*PROBLEM TO WORK ON:*
Down to the last line, restate the records word for word, but not the pictures.

(Dataset entries)
=-=-=-=-=
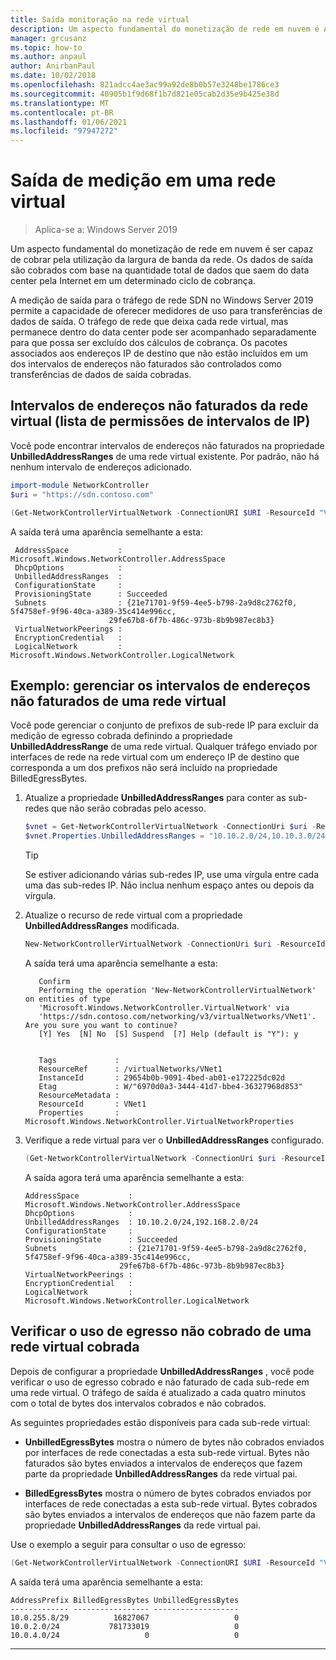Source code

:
 ```yaml
---
title: Saída monitoração na rede virtual
description: Um aspecto fundamental do monetização de rede em nuvem é A saída da largura de banda da rede. Por exemplo-transferências de dados de saída no modelo de negócios Microsoft Azure. Os dados de saída são cobrados com base na quantidade total de dados que saem dos data centers do Azure pela Internet em um determinado ciclo de cobrança.
manager: grcusanz
ms.topic: how-to
ms.author: anpaul
author: AnirbanPaul
ms.date: 10/02/2018
ms.openlocfilehash: 821adcc4ae3ac99a92de8b0b57e3248be1786ce3
ms.sourcegitcommit: 40905b1f9d68f1b7d821e05cab2d35e9b425e38d
ms.translationtype: MT
ms.contentlocale: pt-BR
ms.lasthandoff: 01/06/2021
ms.locfileid: "97947272"
---
```

# <a name="egress-metering-in-a-virtual-network"></a>Saída de medição em uma rede virtual

>Aplica-se a: Windows Server 2019


Um aspecto fundamental do monetização de rede em nuvem é ser capaz de cobrar pela utilização da largura de banda da rede. Os dados de saída são cobrados com base na quantidade total de dados que saem do data center pela Internet em um determinado ciclo de cobrança.

A medição de saída para o tráfego de rede SDN no Windows Server 2019 permite a capacidade de oferecer medidores de uso para transferências de dados de saída. O tráfego de rede que deixa cada rede virtual, mas permanece dentro do data center pode ser acompanhado separadamente para que possa ser excluído dos cálculos de cobrança. Os pacotes associados aos endereços IP de destino que não estão incluídos em um dos intervalos de endereços não faturados são controlados como transferências de dados de saída cobradas.

## <a name="virtual-network-unbilled-address-ranges-allowlist-of-ip-ranges"></a>Intervalos de endereços não faturados da rede virtual (lista de permissões de intervalos de IP)

Você pode encontrar intervalos de endereços não faturados na propriedade **UnbilledAddressRanges** de uma rede virtual existente. Por padrão, não há nenhum intervalo de endereços adicionado.

   ```PowerShell
   import-module NetworkController
   $uri = "https://sdn.contoso.com"

   (Get-NetworkControllerVirtualNetwork -ConnectionURI $URI -ResourceId "VNet1").properties
   ```

A saída terá uma aparência semelhante a esta:
   ```
    AddressSpace           : Microsoft.Windows.NetworkController.AddressSpace
    DhcpOptions            :
    UnbilledAddressRanges  :
    ConfigurationState     :
    ProvisioningState      : Succeeded
    Subnets                : {21e71701-9f59-4ee5-b798-2a9d8c2762f0, 5f4758ef-9f96-40ca-a389-35c414e996cc,
                         29fe67b8-6f7b-486c-973b-8b9b987ec8b3}
    VirtualNetworkPeerings :
    EncryptionCredential   :
    LogicalNetwork         : Microsoft.Windows.NetworkController.LogicalNetwork
   ```


## <a name="example-manage-the-unbilled-address-ranges-of-a-virtual-network"></a>Exemplo: gerenciar os intervalos de endereços não faturados de uma rede virtual

Você pode gerenciar o conjunto de prefixos de sub-rede IP para excluir da medição de egresso cobrada definindo a propriedade **UnbilledAddressRange** de uma rede virtual.  Qualquer tráfego enviado por interfaces de rede na rede virtual com um endereço IP de destino que corresponda a um dos prefixos não será incluído na propriedade BilledEgressBytes.

1.  Atualize a propriedade **UnbilledAddressRanges** para conter as sub-redes que não serão cobradas pelo acesso.

    ```PowerShell
    $vnet = Get-NetworkControllerVirtualNetwork -ConnectionUri $uri -ResourceID "VNet1"
    $vnet.Properties.UnbilledAddressRanges = "10.10.2.0/24,10.10.3.0/24"
    ```

    >[!TIP]
    >Se estiver adicionando várias sub-redes IP, use uma vírgula entre cada uma das sub-redes IP.  Não inclua nenhum espaço antes ou depois da vírgula.

2.  Atualize o recurso de rede virtual com a propriedade **UnbilledAddressRanges** modificada.

    ```PowerShell
    New-NetworkControllerVirtualNetwork -ConnectionUri $uri -ResourceId "VNet1" -Properties $unbilled.Properties -PassInnerException
    ```

    A saída terá uma aparência semelhante a esta:
      ```
         Confirm
         Performing the operation 'New-NetworkControllerVirtualNetwork' on entities of type
         'Microsoft.Windows.NetworkController.VirtualNetwork' via
         'https://sdn.contoso.com/networking/v3/virtualNetworks/VNet1'. Are you sure you want to continue?
         [Y] Yes  [N] No  [S] Suspend  [?] Help (default is "Y"): y


         Tags             :
         ResourceRef      : /virtualNetworks/VNet1
         InstanceId       : 29654b0b-9091-4bed-ab01-e172225dc02d
         Etag             : W/"6970d0a3-3444-41d7-bbe4-36327968d853"
         ResourceMetadata :
         ResourceId       : VNet1
         Properties       : Microsoft.Windows.NetworkController.VirtualNetworkProperties
      ```


3. Verifique a rede virtual para ver o **UnbilledAddressRanges** configurado.

   ```PowerShell
   (Get-NetworkControllerVirtualNetwork -ConnectionUri $uri -ResourceID "VNet1").properties
   ```

   A saída agora terá uma aparência semelhante a esta:
   ```
   AddressSpace           : Microsoft.Windows.NetworkController.AddressSpace
   DhcpOptions            :
   UnbilledAddressRanges  : 10.10.2.0/24,192.168.2.0/24
   ConfigurationState     :
   ProvisioningState      : Succeeded
   Subnets                : {21e71701-9f59-4ee5-b798-2a9d8c2762f0, 5f4758ef-9f96-40ca-a389-35c414e996cc,
                        29fe67b8-6f7b-486c-973b-8b9b987ec8b3}
   VirtualNetworkPeerings :
   EncryptionCredential   :
   LogicalNetwork         : Microsoft.Windows.NetworkController.LogicalNetwork
   ```

## <a name="check-the-billed-the-unbilled-egress-usage-of-a-virtual-network"></a>Verificar o uso de egresso não cobrado de uma rede virtual cobrada

Depois de configurar a propriedade **UnbilledAddressRanges** , você pode verificar o uso de egresso cobrado e não faturado de cada sub-rede em uma rede virtual. O tráfego de saída é atualizado a cada quatro minutos com o total de bytes dos intervalos cobrados e não cobrados.

As seguintes propriedades estão disponíveis para cada sub-rede virtual:

-   **UnbilledEgressBytes** mostra o número de bytes não cobrados enviados por interfaces de rede conectadas a esta sub-rede virtual. Bytes não faturados são bytes enviados a intervalos de endereços que fazem parte da propriedade **UnbilledAddressRanges** da rede virtual pai.

-   **BilledEgressBytes** mostra o número de bytes cobrados enviados por interfaces de rede conectadas a esta sub-rede virtual. Bytes cobrados são bytes enviados a intervalos de endereços que não fazem parte da propriedade **UnbilledAddressRanges** da rede virtual pai.

Use o exemplo a seguir para consultar o uso de egresso:

```PowerShell
(Get-NetworkControllerVirtualNetwork -ConnectionURI $URI -ResourceId "VNet1").properties.subnets.properties | ft AddressPrefix,BilledEgressBytes,UnbilledEgressBytes
```

A saída terá uma aparência semelhante a esta:
```
AddressPrefix BilledEgressBytes UnbilledEgressBytes
------------- ----------------- -------------------
10.0.255.8/29          16827067                   0
10.0.2.0/24           781733019                   0
10.0.4.0/24                   0                   0
```


---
=-=-=-=-=
*ANSWER FOR THIS EXERCISE:*
Source code

:
 ```yaml
---
title: Saída monitoração na rede virtual
description: Um aspecto fundamental do monetização de rede em nuvem é A saída da largura de banda da rede. Por exemplo-transferências de dados de saída no modelo de negócios Microsoft Azure. Os dados de saída são cobrados com base na quantidade total de dados que saem dos data centers do Azure pela Internet em um determinado ciclo de cobrança.
manager: grcusanz
ms.topic: how-to
ms.author: anpaul
author: AnirbanPaul
ms.date: 10/02/2018
ms.openlocfilehash: 821adcc4ae3ac99a92de8b0b57e3248be1786ce3
ms.sourcegitcommit: 40905b1f9d68f1b7d821e05cab2d35e9b425e38d
ms.translationtype: MT
ms.contentlocale: pt-BR
ms.lasthandoff: 01/06/2021
ms.locfileid: "97947272"
---
```

# <a name="egress-metering-in-a-virtual-network"></a>Saída de medição em uma rede virtual

>Aplica-se a: Windows Server 2019


Um aspecto fundamental do monetização de rede em nuvem é ser capaz de cobrar pela utilização da largura de banda da rede. Os dados de saída são cobrados com base na quantidade total de dados que saem do data center pela Internet em um determinado ciclo de cobrança.

A medição de saída para o tráfego de rede SDN no Windows Server 2019 permite a capacidade de oferecer medidores de uso para transferências de dados de saída. O tráfego de rede que deixa cada rede virtual, mas permanece dentro do data center pode ser acompanhado separadamente para que possa ser excluído dos cálculos de cobrança. Os pacotes associados aos endereços IP de destino que não estão incluídos em um dos intervalos de endereços não faturados são controlados como transferências de dados de saída cobradas.

## <a name="virtual-network-unbilled-address-ranges-allowlist-of-ip-ranges"></a>Intervalos de endereços não faturados da rede virtual (lista de permissões de intervalos de IP)

Você pode encontrar intervalos de endereços não faturados na propriedade **UnbilledAddressRanges** de uma rede virtual existente. Por padrão, não há nenhum intervalo de endereços adicionado.

   ```PowerShell
   import-module NetworkController
   $uri = "https://sdn.contoso.com"

   (Get-NetworkControllerVirtualNetwork -ConnectionURI $URI -ResourceId "VNet1").properties
   ```

A saída terá uma aparência semelhante a esta:
   ```
    AddressSpace           : Microsoft.Windows.NetworkController.AddressSpace
    DhcpOptions            :
    UnbilledAddressRanges  :
    ConfigurationState     :
    ProvisioningState      : Succeeded
    Subnets                : {21e71701-9f59-4ee5-b798-2a9d8c2762f0, 5f4758ef-9f96-40ca-a389-35c414e996cc,
                         29fe67b8-6f7b-486c-973b-8b9b987ec8b3}
    VirtualNetworkPeerings :
    EncryptionCredential   :
    LogicalNetwork         : Microsoft.Windows.NetworkController.LogicalNetwork
   ```


## <a name="example-manage-the-unbilled-address-ranges-of-a-virtual-network"></a>Exemplo: gerenciar os intervalos de endereços não faturados de uma rede virtual

Você pode gerenciar o conjunto de prefixos de sub-rede IP para excluir da medição de egresso cobrada definindo a propriedade **UnbilledAddressRange** de uma rede virtual.  Qualquer tráfego enviado por interfaces de rede na rede virtual com um endereço IP de destino que corresponda a um dos prefixos não será incluído na propriedade BilledEgressBytes.

1.  Atualize a propriedade **UnbilledAddressRanges** para conter as sub-redes que não serão cobradas pelo acesso.

    ```PowerShell
    $vnet = Get-NetworkControllerVirtualNetwork -ConnectionUri $uri -ResourceID "VNet1"
    $vnet.Properties.UnbilledAddressRanges = "10.10.2.0/24,10.10.3.0/24"
    ```

    >[!TIP]
    >Se estiver adicionando várias sub-redes IP, use uma vírgula entre cada uma das sub-redes IP.  Não inclua nenhum espaço antes ou depois da vírgula.

2.  Atualize o recurso de rede virtual com a propriedade **UnbilledAddressRanges** modificada.

    ```PowerShell
    New-NetworkControllerVirtualNetwork -ConnectionUri $uri -ResourceId "VNet1" -Properties $unbilled.Properties -PassInnerException
    ```

    A saída terá uma aparência semelhante a esta:
      ```
         Confirm
         Performing the operation 'New-NetworkControllerVirtualNetwork' on entities of type
         'Microsoft.Windows.NetworkController.VirtualNetwork' via
         'https://sdn.contoso.com/networking/v3/virtualNetworks/VNet1'. Are you sure you want to continue?
         [Y] Yes  [N] No  [S] Suspend  [?] Help (default is "Y"): y


         Tags             :
         ResourceRef      : /virtualNetworks/VNet1
         InstanceId       : 29654b0b-9091-4bed-ab01-e172225dc02d
         Etag             : W/"6970d0a3-3444-41d7-bbe4-36327968d853"
         ResourceMetadata :
         ResourceId       : VNet1
         Properties       : Microsoft.Windows.NetworkController.VirtualNetworkProperties
      ```


3. Verifique a rede virtual para ver o **UnbilledAddressRanges** configurado.

   ```PowerShell
   (Get-NetworkControllerVirtualNetwork -ConnectionUri $uri -ResourceID "VNet1").properties
   ```

   A saída agora terá uma aparência semelhante a esta:
   ```
   AddressSpace           : Microsoft.Windows.NetworkController.AddressSpace
   DhcpOptions            :
   UnbilledAddressRanges  : 10.10.2.0/24,192.168.2.0/24
   ConfigurationState     :
   ProvisioningState      : Succeeded
   Subnets                : {21e71701-9f59-4ee5-b798-2a9d8c2762f0, 5f4758ef-9f96-40ca-a389-35c414e996cc,
                        29fe67b8-6f7b-486c-973b-8b9b987ec8b3}
   VirtualNetworkPeerings :
   EncryptionCredential   :
   LogicalNetwork         : Microsoft.Windows.NetworkController.LogicalNetwork
   ```

## <a name="check-the-billed-the-unbilled-egress-usage-of-a-virtual-network"></a>Verificar o uso de egresso não cobrado de uma rede virtual cobrada

Depois de configurar a propriedade **UnbilledAddressRanges** , você pode verificar o uso de egresso cobrado e não faturado de cada sub-rede em uma rede virtual. O tráfego de saída é atualizado a cada quatro minutos com o total de bytes dos intervalos cobrados e não cobrados.

As seguintes propriedades estão disponíveis para cada sub-rede virtual:

-   **UnbilledEgressBytes** mostra o número de bytes não cobrados enviados por interfaces de rede conectadas a esta sub-rede virtual. Bytes não faturados são bytes enviados a intervalos de endereços que fazem parte da propriedade **UnbilledAddressRanges** da rede virtual pai.

-   **BilledEgressBytes** mostra o número de bytes cobrados enviados por interfaces de rede conectadas a esta sub-rede virtual. Bytes cobrados são bytes enviados a intervalos de endereços que não fazem parte da propriedade **UnbilledAddressRanges** da rede virtual pai.

Use o exemplo a seguir para consultar o uso de egresso:

```PowerShell
(Get-NetworkControllerVirtualNetwork -ConnectionURI $URI -ResourceId "VNet1").properties.subnets.properties | ft AddressPrefix,BilledEgressBytes,UnbilledEgressBytes
```

A saída terá uma aparência semelhante a esta:
```
AddressPrefix BilledEgressBytes UnbilledEgressBytes
------------- ----------------- -------------------
10.0.255.8/29          16827067                   0
10.0.2.0/24           781733019                   0
10.0.4.0/24                   0                   0
```


---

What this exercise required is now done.